Stored data entries
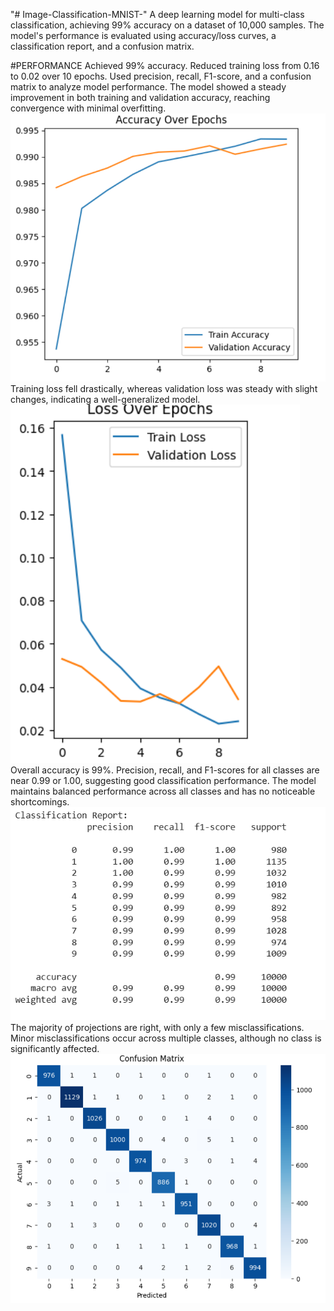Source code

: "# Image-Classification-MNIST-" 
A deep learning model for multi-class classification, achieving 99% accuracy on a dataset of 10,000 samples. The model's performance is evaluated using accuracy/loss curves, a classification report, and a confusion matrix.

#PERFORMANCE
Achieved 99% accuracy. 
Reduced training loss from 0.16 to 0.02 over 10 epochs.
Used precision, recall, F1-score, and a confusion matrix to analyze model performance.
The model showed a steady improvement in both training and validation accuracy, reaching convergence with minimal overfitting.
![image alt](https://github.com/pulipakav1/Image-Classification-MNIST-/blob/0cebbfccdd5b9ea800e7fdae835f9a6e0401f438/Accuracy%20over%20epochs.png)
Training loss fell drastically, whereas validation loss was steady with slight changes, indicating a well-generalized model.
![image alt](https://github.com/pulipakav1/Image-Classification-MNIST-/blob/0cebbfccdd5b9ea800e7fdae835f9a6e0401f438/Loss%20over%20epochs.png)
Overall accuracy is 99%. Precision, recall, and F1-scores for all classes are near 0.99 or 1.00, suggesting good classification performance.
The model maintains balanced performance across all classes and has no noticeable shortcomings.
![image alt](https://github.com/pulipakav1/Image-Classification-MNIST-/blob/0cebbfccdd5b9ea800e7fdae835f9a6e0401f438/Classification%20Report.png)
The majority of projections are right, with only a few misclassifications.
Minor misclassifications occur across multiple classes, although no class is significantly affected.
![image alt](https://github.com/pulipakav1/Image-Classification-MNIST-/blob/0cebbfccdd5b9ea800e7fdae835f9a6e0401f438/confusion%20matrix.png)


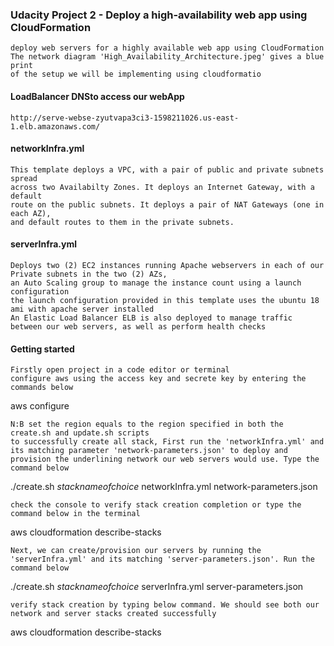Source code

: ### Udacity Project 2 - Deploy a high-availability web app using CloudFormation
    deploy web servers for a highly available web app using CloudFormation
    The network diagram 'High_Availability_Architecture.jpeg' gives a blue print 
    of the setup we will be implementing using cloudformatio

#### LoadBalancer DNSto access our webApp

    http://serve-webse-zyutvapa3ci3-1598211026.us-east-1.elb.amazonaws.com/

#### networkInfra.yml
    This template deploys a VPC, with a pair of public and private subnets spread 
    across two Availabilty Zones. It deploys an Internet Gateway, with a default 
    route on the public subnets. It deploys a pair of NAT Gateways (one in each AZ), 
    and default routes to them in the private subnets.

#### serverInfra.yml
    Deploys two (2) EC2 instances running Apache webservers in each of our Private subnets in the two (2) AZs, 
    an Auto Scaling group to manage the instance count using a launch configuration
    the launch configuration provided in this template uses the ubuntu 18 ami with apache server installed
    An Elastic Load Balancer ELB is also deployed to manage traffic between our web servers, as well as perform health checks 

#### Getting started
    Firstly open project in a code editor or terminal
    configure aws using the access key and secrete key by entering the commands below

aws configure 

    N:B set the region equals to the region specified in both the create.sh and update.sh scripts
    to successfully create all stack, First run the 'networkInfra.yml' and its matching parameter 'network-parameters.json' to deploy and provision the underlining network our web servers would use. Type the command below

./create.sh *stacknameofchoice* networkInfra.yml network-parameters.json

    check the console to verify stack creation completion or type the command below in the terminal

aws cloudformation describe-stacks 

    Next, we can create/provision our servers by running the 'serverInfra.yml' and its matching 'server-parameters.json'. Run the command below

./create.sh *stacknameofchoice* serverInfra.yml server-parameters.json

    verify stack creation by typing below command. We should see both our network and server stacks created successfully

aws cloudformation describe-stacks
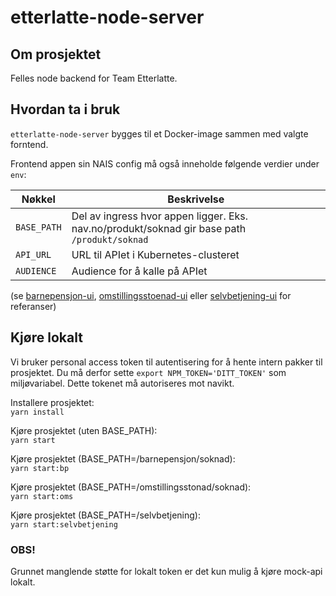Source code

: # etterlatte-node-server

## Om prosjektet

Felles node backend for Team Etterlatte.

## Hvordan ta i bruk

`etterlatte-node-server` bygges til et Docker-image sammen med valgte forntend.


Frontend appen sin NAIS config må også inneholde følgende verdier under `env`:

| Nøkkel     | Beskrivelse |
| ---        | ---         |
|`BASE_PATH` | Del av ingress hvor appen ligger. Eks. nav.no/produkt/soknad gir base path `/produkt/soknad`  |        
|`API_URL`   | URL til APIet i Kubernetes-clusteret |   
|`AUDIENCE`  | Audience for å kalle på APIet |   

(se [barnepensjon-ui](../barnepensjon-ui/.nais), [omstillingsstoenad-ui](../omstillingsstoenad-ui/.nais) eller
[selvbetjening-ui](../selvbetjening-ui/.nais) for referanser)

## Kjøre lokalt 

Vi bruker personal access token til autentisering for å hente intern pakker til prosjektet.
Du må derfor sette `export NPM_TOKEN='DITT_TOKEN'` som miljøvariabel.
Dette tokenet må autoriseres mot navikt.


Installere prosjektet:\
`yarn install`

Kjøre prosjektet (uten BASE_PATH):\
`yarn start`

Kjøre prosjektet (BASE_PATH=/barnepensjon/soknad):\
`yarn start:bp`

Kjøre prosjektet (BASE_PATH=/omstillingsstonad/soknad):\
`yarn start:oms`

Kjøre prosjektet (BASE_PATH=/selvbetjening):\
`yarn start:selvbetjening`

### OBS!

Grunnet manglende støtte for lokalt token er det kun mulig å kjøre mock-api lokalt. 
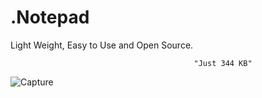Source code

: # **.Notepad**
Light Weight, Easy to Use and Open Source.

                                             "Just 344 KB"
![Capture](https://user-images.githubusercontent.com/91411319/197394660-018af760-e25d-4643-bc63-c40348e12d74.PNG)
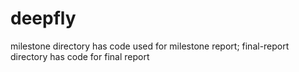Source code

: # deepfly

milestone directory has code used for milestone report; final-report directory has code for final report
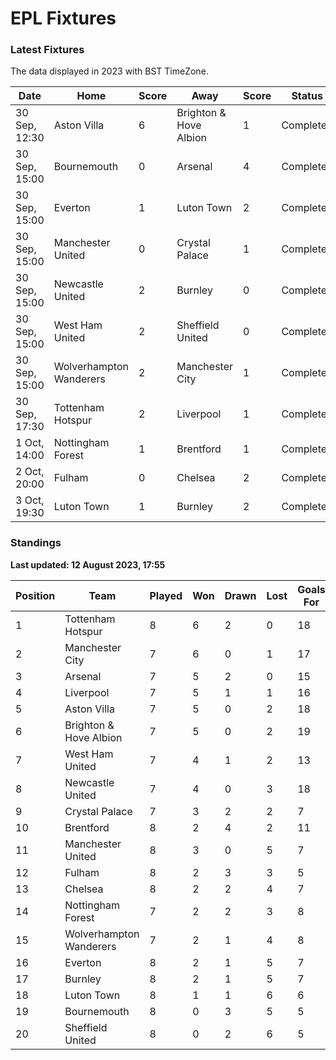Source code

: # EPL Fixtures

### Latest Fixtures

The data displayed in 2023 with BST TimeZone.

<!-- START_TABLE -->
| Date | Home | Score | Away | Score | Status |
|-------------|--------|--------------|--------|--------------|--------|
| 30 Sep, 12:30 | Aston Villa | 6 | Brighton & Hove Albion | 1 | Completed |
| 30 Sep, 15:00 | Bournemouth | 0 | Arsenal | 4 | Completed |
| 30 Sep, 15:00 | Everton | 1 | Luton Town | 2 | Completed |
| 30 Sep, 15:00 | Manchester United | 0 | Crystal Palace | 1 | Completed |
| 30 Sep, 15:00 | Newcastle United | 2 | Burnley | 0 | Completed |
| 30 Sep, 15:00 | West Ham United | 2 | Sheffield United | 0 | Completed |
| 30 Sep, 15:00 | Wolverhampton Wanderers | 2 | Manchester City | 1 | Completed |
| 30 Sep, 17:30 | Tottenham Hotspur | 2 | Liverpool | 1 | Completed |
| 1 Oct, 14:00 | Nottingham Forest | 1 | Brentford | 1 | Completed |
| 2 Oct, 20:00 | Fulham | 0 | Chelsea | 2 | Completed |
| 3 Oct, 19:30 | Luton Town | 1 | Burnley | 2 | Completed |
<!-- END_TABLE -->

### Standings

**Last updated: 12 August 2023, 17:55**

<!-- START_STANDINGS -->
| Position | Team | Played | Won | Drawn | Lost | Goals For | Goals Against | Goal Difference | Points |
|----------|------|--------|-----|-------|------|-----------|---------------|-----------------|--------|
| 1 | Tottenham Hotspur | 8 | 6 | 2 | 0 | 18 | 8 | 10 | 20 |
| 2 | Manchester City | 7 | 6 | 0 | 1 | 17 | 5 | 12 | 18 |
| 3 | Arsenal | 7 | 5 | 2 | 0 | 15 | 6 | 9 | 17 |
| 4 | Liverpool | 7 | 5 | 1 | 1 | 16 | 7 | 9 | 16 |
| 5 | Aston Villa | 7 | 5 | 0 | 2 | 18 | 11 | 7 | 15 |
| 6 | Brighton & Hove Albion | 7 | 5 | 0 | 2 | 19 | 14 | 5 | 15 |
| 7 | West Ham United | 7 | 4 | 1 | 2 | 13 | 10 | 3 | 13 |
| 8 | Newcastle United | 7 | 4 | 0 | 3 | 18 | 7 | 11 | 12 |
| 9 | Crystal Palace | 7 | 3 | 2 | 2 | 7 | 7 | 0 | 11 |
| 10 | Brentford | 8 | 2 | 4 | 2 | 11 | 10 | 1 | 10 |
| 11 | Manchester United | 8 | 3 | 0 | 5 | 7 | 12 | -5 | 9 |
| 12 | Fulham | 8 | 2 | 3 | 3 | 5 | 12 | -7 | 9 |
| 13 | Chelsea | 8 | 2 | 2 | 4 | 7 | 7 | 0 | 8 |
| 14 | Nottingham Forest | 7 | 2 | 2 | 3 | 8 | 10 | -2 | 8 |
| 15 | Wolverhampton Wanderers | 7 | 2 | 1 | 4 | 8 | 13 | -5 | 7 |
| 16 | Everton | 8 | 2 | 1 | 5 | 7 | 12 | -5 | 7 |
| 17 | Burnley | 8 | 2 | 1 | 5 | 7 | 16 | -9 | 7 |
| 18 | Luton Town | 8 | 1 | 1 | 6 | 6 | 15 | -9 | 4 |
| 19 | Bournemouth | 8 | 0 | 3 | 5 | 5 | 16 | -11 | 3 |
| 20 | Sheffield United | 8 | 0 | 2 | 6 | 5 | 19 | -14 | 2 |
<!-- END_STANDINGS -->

> [EXERCISE]:
The answer must be the line containing "Palace | 1 | Completed |" and every line after it through the last line of the records above, repeated exactly.

> [ANSWER FOR THE TASK]:
| 30 Sep, 15:00 | Manchester United | 0 | Crystal Palace | 1 | Completed |
| 30 Sep, 15:00 | Newcastle United | 2 | Burnley | 0 | Completed |
| 30 Sep, 15:00 | West Ham United | 2 | Sheffield United | 0 | Completed |
| 30 Sep, 15:00 | Wolverhampton Wanderers | 2 | Manchester City | 1 | Completed |
| 30 Sep, 17:30 | Tottenham Hotspur | 2 | Liverpool | 1 | Completed |
| 1 Oct, 14:00 | Nottingham Forest | 1 | Brentford | 1 | Completed |
| 2 Oct, 20:00 | Fulham | 0 | Chelsea | 2 | Completed |
| 3 Oct, 19:30 | Luton Town | 1 | Burnley | 2 | Completed |
<!-- END_TABLE -->

### Standings

**Last updated: 12 August 2023, 17:55**

<!-- START_STANDINGS -->
| Position | Team | Played | Won | Drawn | Lost | Goals For | Goals Against | Goal Difference | Points |
|----------|------|--------|-----|-------|------|-----------|---------------|-----------------|--------|
| 1 | Tottenham Hotspur | 8 | 6 | 2 | 0 | 18 | 8 | 10 | 20 |
| 2 | Manchester City | 7 | 6 | 0 | 1 | 17 | 5 | 12 | 18 |
| 3 | Arsenal | 7 | 5 | 2 | 0 | 15 | 6 | 9 | 17 |
| 4 | Liverpool | 7 | 5 | 1 | 1 | 16 | 7 | 9 | 16 |
| 5 | Aston Villa | 7 | 5 | 0 | 2 | 18 | 11 | 7 | 15 |
| 6 | Brighton & Hove Albion | 7 | 5 | 0 | 2 | 19 | 14 | 5 | 15 |
| 7 | West Ham United | 7 | 4 | 1 | 2 | 13 | 10 | 3 | 13 |
| 8 | Newcastle United | 7 | 4 | 0 | 3 | 18 | 7 | 11 | 12 |
| 9 | Crystal Palace | 7 | 3 | 2 | 2 | 7 | 7 | 0 | 11 |
| 10 | Brentford | 8 | 2 | 4 | 2 | 11 | 10 | 1 | 10 |
| 11 | Manchester United | 8 | 3 | 0 | 5 | 7 | 12 | -5 | 9 |
| 12 | Fulham | 8 | 2 | 3 | 3 | 5 | 12 | -7 | 9 |
| 13 | Chelsea | 8 | 2 | 2 | 4 | 7 | 7 | 0 | 8 |
| 14 | Nottingham Forest | 7 | 2 | 2 | 3 | 8 | 10 | -2 | 8 |
| 15 | Wolverhampton Wanderers | 7 | 2 | 1 | 4 | 8 | 13 | -5 | 7 |
| 16 | Everton | 8 | 2 | 1 | 5 | 7 | 12 | -5 | 7 |
| 17 | Burnley | 8 | 2 | 1 | 5 | 7 | 16 | -9 | 7 |
| 18 | Luton Town | 8 | 1 | 1 | 6 | 6 | 15 | -9 | 4 |
| 19 | Bournemouth | 8 | 0 | 3 | 5 | 5 | 16 | -11 | 3 |
| 20 | Sheffield United | 8 | 0 | 2 | 6 | 5 | 19 | -14 | 2 |
<!-- END_STANDINGS -->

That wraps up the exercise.